All of this preparation for travel has my mind wandering back to our past adventures. I remembered a story that I wanted to tell you about the good people of Uvalde Texas. Biking into this typical, sprawled out Texan town, our county map told us that it was not just the birth place of Matthew McConaughey but also the Honey Capital of the World. I had been recovering from a tenacious cold that left me coughing, sputtering and quite exhausted. At that time (just over a year ago) David and I had a surefire way of finding a free and safe place to pitch our tent for the night; we would bike to the Police Department or Sheriffs Department as they say down there and ask where we can go. This trick saw us camping in luxury all across the beautiful United States of America but on this day the receptionists of the Uvalde Sheriffs department assured us that there was nowhere free to camp in their county and that we should just keep on biking.
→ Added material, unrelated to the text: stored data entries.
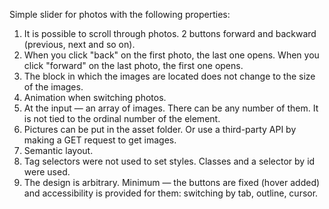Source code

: Simple slider for photos with the following properties:

1. It is possible to scroll through photos. 2 buttons forward and backward (previous, next and so on).
2. When you click "back" on the first photo, the last one opens. When you click "forward" on the last photo, the first one opens.
3. The block in which the images are located does not change to the size of the images.
4. Animation when switching photos.
5. At the input — an array of images. There can be any number of them. It is not tied to the ordinal number of the element.
6. Pictures can be put in the asset folder. Or use a third-party API by making a GET request to get images.
7. Semantic layout.
8. Tag selectors were not used to set styles. Classes and a selector by id were used.
9. The design is arbitrary. Minimum — the buttons are fixed (hover added) and accessibility is provided for them: switching by tab, outline, cursor.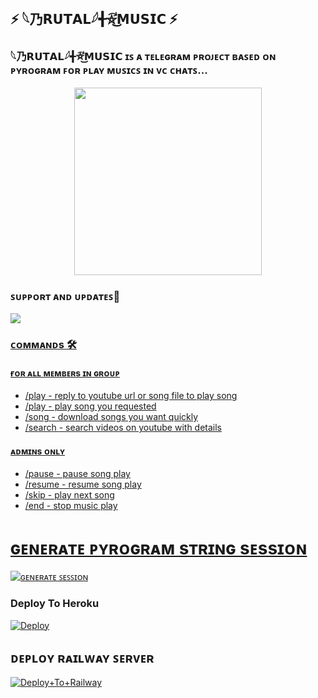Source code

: 
<h2 align="centre">⚡ 𓆩乃𝗥𝗨𝗧𝗔𝗟𓆪╉⛦⃕͜𝗠𝗨𝗦𝗜𝗖 ⚡</h2>

### 𓆩乃𝗥𝗨𝗧𝗔𝗟𓆪╉⛦⃕͜𝗠𝗨𝗦𝗜𝗖 ɪꜱ ᴀ ᴛᴇʟᴇɢʀᴀᴍ ᴘʀᴏᴊᴇᴄᴛ ʙᴀꜱᴇᴅ ᴏɴ ᴘʏʀᴏɢʀᴀᴍ ꜰᴏʀ ᴘʟᴀʏ ᴍᴜꜱɪᴄꜱ ɪɴ ᴠᴄ ᴄʜᴀᴛꜱ...

<p align="center"><a href="https://t.me/B_4_Brutal_official"><img src="https://telegra.ph/file/1f95bc0568721b1205873.jpg" width="300"></a></p>



### ꜱᴜᴘᴘᴏʀᴛ ᴀɴᴅ ᴜᴘᴅᴀᴛᴇꜱ🎑
<a href="https://t.me/about_brutu"><img src="https://img.shields.io/badge/Join-Group%20Support-blue.svg?style=for-the-badge&logo=Telegram">

### ᴄᴏᴍᴍᴀɴᴅs 🛠
#### ғᴏʀ ᴀʟʟ ᴍᴇᴍʙᴇʀs ɪɴ ɢʀᴏᴜᴘ
- /play - reply to youtube url or song file to play song
- /play <song name> - play song you requested
- /song <song name> - download songs you want quickly
- /search <query> - search videos on youtube with details

#### ᴀᴅᴍɪɴs ᴏɴʟʏ
- /pause - pause song play
- /resume - resume song play
- /skip - play next song
- /end - stop music play


# ɢᴇɴᴇʀᴀᴛᴇ ᴘʏʀᴏɢʀᴀᴍ sᴛʀɪɴɢ sᴇssɪᴏɴ

[![ɢᴇɴᴇʀᴀᴛᴇ ꜱᴇꜱꜱɪᴏɴ](https://img.shields.io/badge/repl.it-generateString-yellowgreen)](https://t.me//string_session_lobot)


### Deploy To Heroku

[![Deploy](https://www.herokucdn.com/deploy/button.svg)](https://heroku.com/deploy?template=https://github.com/Ajsites2324/Rupu-classic)


## ᴅᴇᴘʟᴏʏ ʀᴀɪʟᴡᴀʏ ꜱᴇʀᴠᴇʀ </h4>

[![Deploy+To+Railway](https://railway.app/button.svg)](https://railway.app/new/template?template=https://github.com/opbrutal/Rupu-classic&envs=SESSION_NAME,BOT_TOKEN,BOT_NAME,API_ID,API_HASH,SUDO_USERS,DURATION_LIMIT)
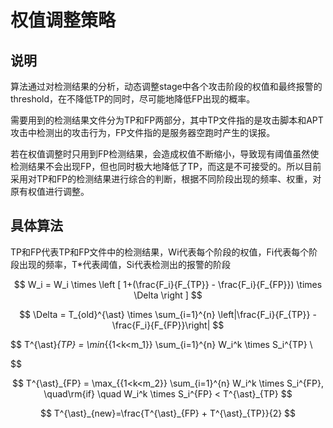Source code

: # 权值调整策略

## 说明

​		算法通过对检测结果的分析，动态调整stage中各个攻击阶段的权值和最终报警的threshold，在不降低TP的同时，尽可能地降低FP出现的概率。

​		需要用到的检测结果文件分为TP和FP两部分，其中TP文件指的是攻击脚本和APT攻击中检测出的攻击行为，FP文件指的是服务器空跑时产生的误报。

​		若在权值调整时只用到FP检测结果，会造成权值不断缩小，导致现有阈值虽然使检测结果不会出现FP，但也同时极大地降低了TP，而这是不可接受的。所以目前采用对TP和FP的检测结果进行综合的判断，根据不同阶段出现的频率、权重，对原有权值进行调整。

## 具体算法

TP和FP代表TP和FP文件中的检测结果，Wi代表每个阶段的权值，Fi代表每个阶段出现的频率，T*代表阈值，Si代表检测出的报警的阶段

$$
W_i = W_i \times \left [  1+(\frac{F_i}{F_{TP}} -  \frac{F_i}{F_{FP}}) \times \Delta \right ]
$$

$$
\Delta  =  T_{old}^{\ast} \times \sum_{i=1}^{n} \left|\frac{F_i}{F_{TP}} -  \frac{F_i}{F_{FP}}\right|
$$

$$
T^{\ast}_{TP} = \min_{{1<k<m_1}} \sum_{i=1}^{n} W_i^k \times S_i^{TP} \\
$$

$$
T^{\ast}_{FP} = \max_{{1<k<m_2}} \sum_{i=1}^{n} W_i^k \times S_i^{FP}, \quad\rm{if} \quad W_i^k \times S_i^{FP} < T^{\ast}_{TP}
$$

$$
T^{\ast}_{new}=\frac{T^{\ast}_{FP} + T^{\ast}_{TP}}{2}
$$

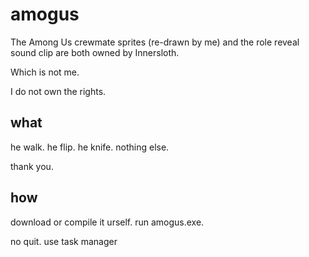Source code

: # amogus
The Among Us crewmate sprites (re-drawn by me) and the role reveal sound clip are both owned by Innersloth.

Which is not me.

I do not own the rights.

## what
he walk. he flip. he knife. nothing else.

thank you.

## how
download or compile it urself. run amogus.exe.

no quit. use task manager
With my helmeted head hanging low I walked outside to let David and the dogs know that we would be biking in the dark (and in the rain) this evening. That is when the Constable showed up. Intrigued by our motley crew of bikes and dogs he struck up a conversation with David and before I knew it we had been invited to the finest free camping location in all of Uvalde. Beside the police station. The constable, a hansom fella (with a Spanish name that escapes me now) not only offered us a safe place to sleep but also a shower - a cold one, but a good one. So, clean and with a newly restored faith in our public servants David and I dove into our Eureka! tent and proceeded to make noodles (a bicycle tourists bread and butter) by flashlight. The coughing continued but I tucked myself up to the armpits in my toasty sleeping bag and the worries and struggles of the day started to melt away. That is when we heard footsteps approaching. Shhhh! David and I said in unison. Perhaps all of the Mexican wild camping had left us a little paranoid because David quickly switched off the flashlight. The fright started me on another wild coughing rampage and we heard our favorite Constable on the other side of our tent. Umm.. sorry I just wanted to offer you this, the zipper opened and into our tent was placed enough fried chicken for an army (or two touring cyclists). With that the Officer was gone and I was left wondering what he must have thought we were up to.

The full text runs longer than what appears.